- _Assigned task_: Your answer must be an exact copy of the records, minus any pictures.

- _Supplied material_:
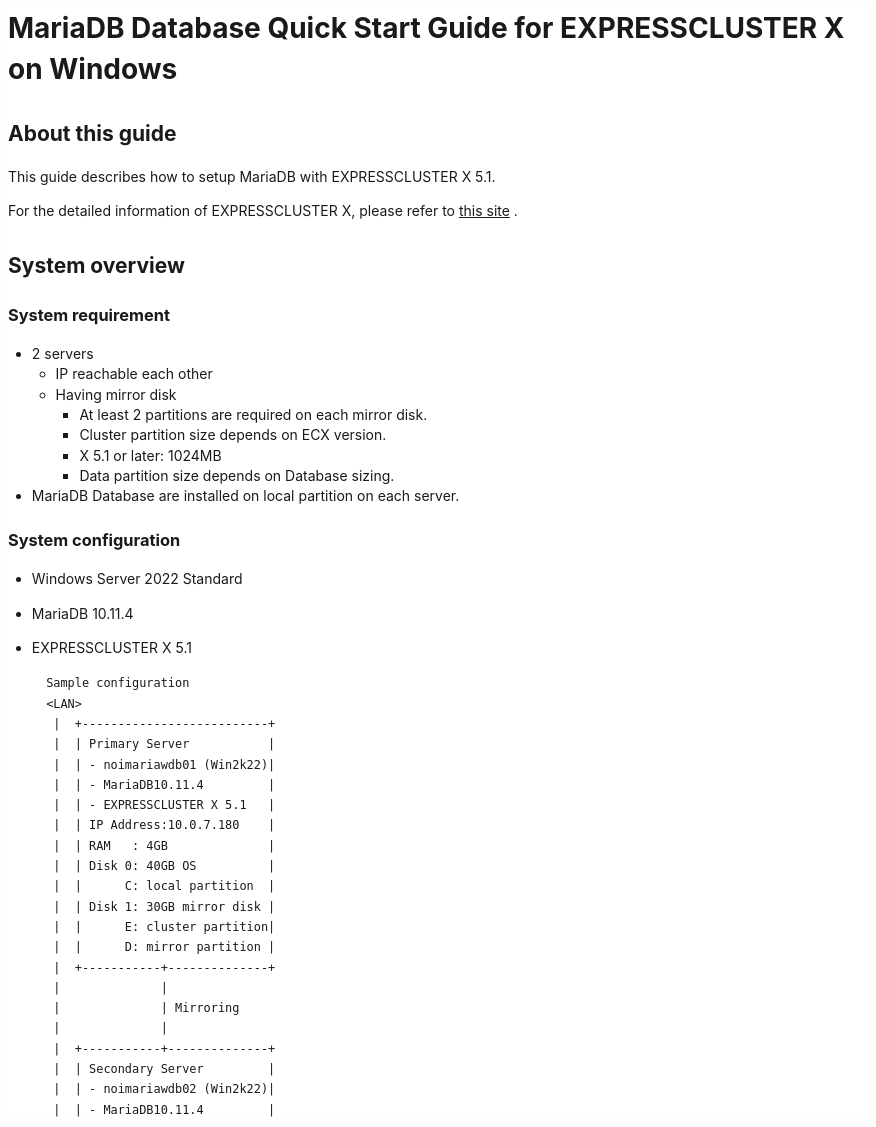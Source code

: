 MariaDB Database Quick Start Guide for EXPRESSCLUSTER X on Windows
===

About this guide
---
This guide describes how to setup MariaDB with EXPRESSCLUSTER X 5.1.

For the detailed information of EXPRESSCLUSTER X, please refer to [this site](https://www.nec.com/en/global/prod/expresscluster/index.html) .


## **System overview**

### **System requirement**
- 2 servers
  - IP reachable each other
  - Having mirror disk
    - At least 2 partitions are required on each mirror disk.
    - Cluster partition size depends on ECX version.
    - X 5.1 or later: 1024MB
    - Data partition size depends on Database sizing.
- MariaDB Database are installed on local partition on each server.

### **System configuration**
- Windows Server 2022 Standard
- MariaDB 10.11.4
- EXPRESSCLUSTER X 5.1

        Sample configuration
		<LAN>
		 |  +--------------------------+
		 |  | Primary Server           |
		 |  | - noimariawdb01 (Win2k22)|
		 |  | - MariaDB10.11.4         |
		 |  | - EXPRESSCLUSTER X 5.1   |
		 |  | IP Address:10.0.7.180    |
		 |  | RAM   : 4GB              |
		 |  | Disk 0: 40GB OS          |
		 |  |      C: local partition  |
		 |  | Disk 1: 30GB mirror disk |
		 |  |      E: cluster partition|
		 |  |      D: mirror partition |
		 |  +-----------+--------------+
		 |              |
		 |              | Mirroring
		 |              |
		 |  +-----------+--------------+
		 |  | Secondary Server         |
		 |  | - noimariawdb02 (Win2k22)|
		 |  | - MariaDB10.11.4         |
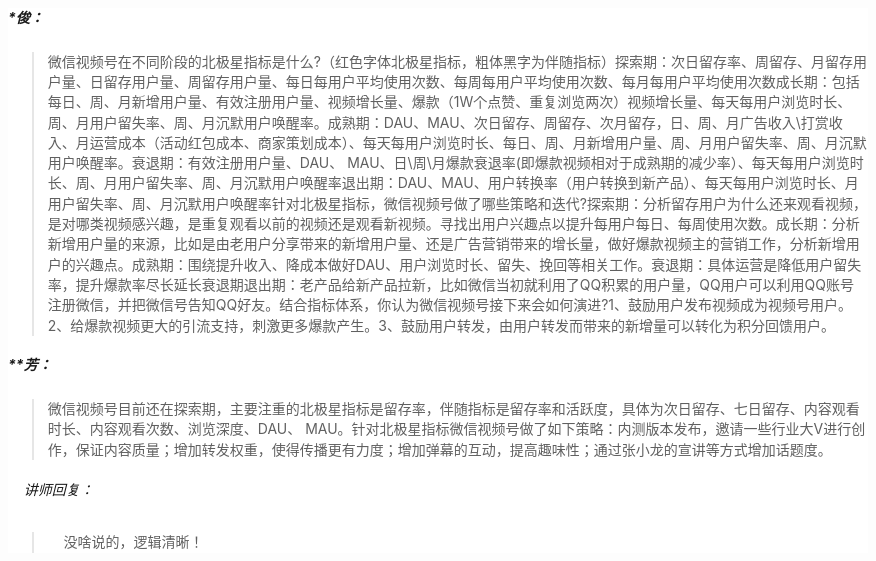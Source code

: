 ##### *俊：
> 微信视频号在不同阶段的北极星指标是什么?（红色字体北极星指标，粗体黑字为伴随指标）探索期：次日留存率、周留存、月留存用户量、日留存用户量、周留存用户量、每日每用户平均使用次数、每周每用户平均使用次数、每月每用户平均使用次数成长期：包括每日、周、月新增用户量、有效注册用户量、视频增长量、爆款（1W个点赞、重复浏览两次）视频增长量、每天每用户浏览时长、周、月用户留失率、周、月沉默用户唤醒率。成熟期：DAU、MAU、次日留存、周留存、次月留存，日、周、月广告收入\打赏收入、月运营成本（活动红包成本、商家策划成本）、每天每用户浏览时长、每日、周、月新增用户量、周、月用户留失率、周、月沉默用户唤醒率。衰退期：有效注册用户量、DAU、 MAU、日\周\月爆款衰退率(即爆款视频相对于成熟期的减少率）、每天每用户浏览时长、周、月用户留失率、周、月沉默用户唤醒率退出期：DAU、MAU、用户转换率（用户转换到新产品）、每天每用户浏览时长、月用户留失率、周、月沉默用户唤醒率针对北极星指标，微信视频号做了哪些策略和迭代?探索期：分析留存用户为什么还来观看视频，是对哪类视频感兴趣，是重复观看以前的视频还是观看新视频。寻找出用户兴趣点以提升每用户每日、每周使用次数。成长期：分析新增用户量的来源，比如是由老用户分享带来的新增用户量、还是广告营销带来的增长量，做好爆款视频主的营销工作，分析新增用户的兴趣点。成熟期：围绕提升收入、降成本做好DAU、用户浏览时长、留失、挽回等相关工作。衰退期：具体运营是降低用户留失率，提升爆款率尽长延长衰退期退出期：老产品给新产品拉新，比如微信当初就利用了QQ积累的用户量，QQ用户可以利用QQ账号注册微信，并把微信号告知QQ好友。结合指标体系，你认为微信视频号接下来会如何演进?1、鼓励用户发布视频成为视频号用户。2、给爆款视频更大的引流支持，刺激更多爆款产生。3、鼓励用户转发，由用户转发而带来的新增量可以转化为积分回馈用户。

##### **芳：
> 微信视频号目前还在探索期，主要注重的北极星指标是留存率，伴随指标是留存率和活跃度，具体为次日留存、七日留存、内容观看时长、内容观看次数、浏览深度、DAU、 MAU。针对北极星指标微信视频号做了如下策略：内测版本发布，邀请一些行业大V进行创作，保证内容质量；增加转发权重，使得传播更有力度；增加弹幕的互动，提高趣味性；通过张小龙的宣讲等方式增加话题度。

 ###### &nbsp;&nbsp;&nbsp; 讲师回复：
> &nbsp;&nbsp;&nbsp; 没啥说的，逻辑清晰！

- _Response area_:
Source code

: MariaDB Database Quick Start Guide for EXPRESSCLUSTER X on Windows
===

About this guide
---
This guide describes how to setup MariaDB with EXPRESSCLUSTER X 5.1.

For the detailed information of EXPRESSCLUSTER X, please refer to [this site](https://www.nec.com/en/global/prod/expresscluster/index.html) .


## **System overview**

### **System requirement**
- 2 servers
  - IP reachable each other
  - Having mirror disk
    - At least 2 partitions are required on each mirror disk.
    - Cluster partition size depends on ECX version.
    - X 5.1 or later: 1024MB
    - Data partition size depends on Database sizing.
- MariaDB Database are installed on local partition on each server.

### **System configuration**
- Windows Server 2022 Standard
- MariaDB 10.11.4
- EXPRESSCLUSTER X 5.1

        Sample configuration
		<LAN>
		 |  +--------------------------+
		 |  | Primary Server           |
		 |  | - noimariawdb01 (Win2k22)|
		 |  | - MariaDB10.11.4         |
		 |  | - EXPRESSCLUSTER X 5.1   |
		 |  | IP Address:10.0.7.180    |
		 |  | RAM   : 4GB              |
		 |  | Disk 0: 40GB OS          |
		 |  |      C: local partition  |
		 |  | Disk 1: 30GB mirror disk |
		 |  |      E: cluster partition|
		 |  |      D: mirror partition |
		 |  +-----------+--------------+
		 |              |
		 |              | Mirroring
		 |              |
		 |  +-----------+--------------+
		 |  | Secondary Server         |
		 |  | - noimariawdb02 (Win2k22)|
		 |  | - MariaDB10.11.4         |
Source code

: ##### *俊：
> 微信视频号在不同阶段的北极星指标是什么?（红色字体北极星指标，粗体黑字为伴随指标）探索期：次日留存率、周留存、月留存用户量、日留存用户量、周留存用户量、每日每用户平均使用次数、每周每用户平均使用次数、每月每用户平均使用次数成长期：包括每日、周、月新增用户量、有效注册用户量、视频增长量、爆款（1W个点赞、重复浏览两次）视频增长量、每天每用户浏览时长、周、月用户留失率、周、月沉默用户唤醒率。成熟期：DAU、MAU、次日留存、周留存、次月留存，日、周、月广告收入\打赏收入、月运营成本（活动红包成本、商家策划成本）、每天每用户浏览时长、每日、周、月新增用户量、周、月用户留失率、周、月沉默用户唤醒率。衰退期：有效注册用户量、DAU、 MAU、日\周\月爆款衰退率(即爆款视频相对于成熟期的减少率）、每天每用户浏览时长、周、月用户留失率、周、月沉默用户唤醒率退出期：DAU、MAU、用户转换率（用户转换到新产品）、每天每用户浏览时长、月用户留失率、周、月沉默用户唤醒率针对北极星指标，微信视频号做了哪些策略和迭代?探索期：分析留存用户为什么还来观看视频，是对哪类视频感兴趣，是重复观看以前的视频还是观看新视频。寻找出用户兴趣点以提升每用户每日、每周使用次数。成长期：分析新增用户量的来源，比如是由老用户分享带来的新增用户量、还是广告营销带来的增长量，做好爆款视频主的营销工作，分析新增用户的兴趣点。成熟期：围绕提升收入、降成本做好DAU、用户浏览时长、留失、挽回等相关工作。衰退期：具体运营是降低用户留失率，提升爆款率尽长延长衰退期退出期：老产品给新产品拉新，比如微信当初就利用了QQ积累的用户量，QQ用户可以利用QQ账号注册微信，并把微信号告知QQ好友。结合指标体系，你认为微信视频号接下来会如何演进?1、鼓励用户发布视频成为视频号用户。2、给爆款视频更大的引流支持，刺激更多爆款产生。3、鼓励用户转发，由用户转发而带来的新增量可以转化为积分回馈用户。

##### **芳：
> 微信视频号目前还在探索期，主要注重的北极星指标是留存率，伴随指标是留存率和活跃度，具体为次日留存、七日留存、内容观看时长、内容观看次数、浏览深度、DAU、 MAU。针对北极星指标微信视频号做了如下策略：内测版本发布，邀请一些行业大V进行创作，保证内容质量；增加转发权重，使得传播更有力度；增加弹幕的互动，提高趣味性；通过张小龙的宣讲等方式增加话题度。

 ###### &nbsp;&nbsp;&nbsp; 讲师回复：
> &nbsp;&nbsp;&nbsp; 没啥说的，逻辑清晰！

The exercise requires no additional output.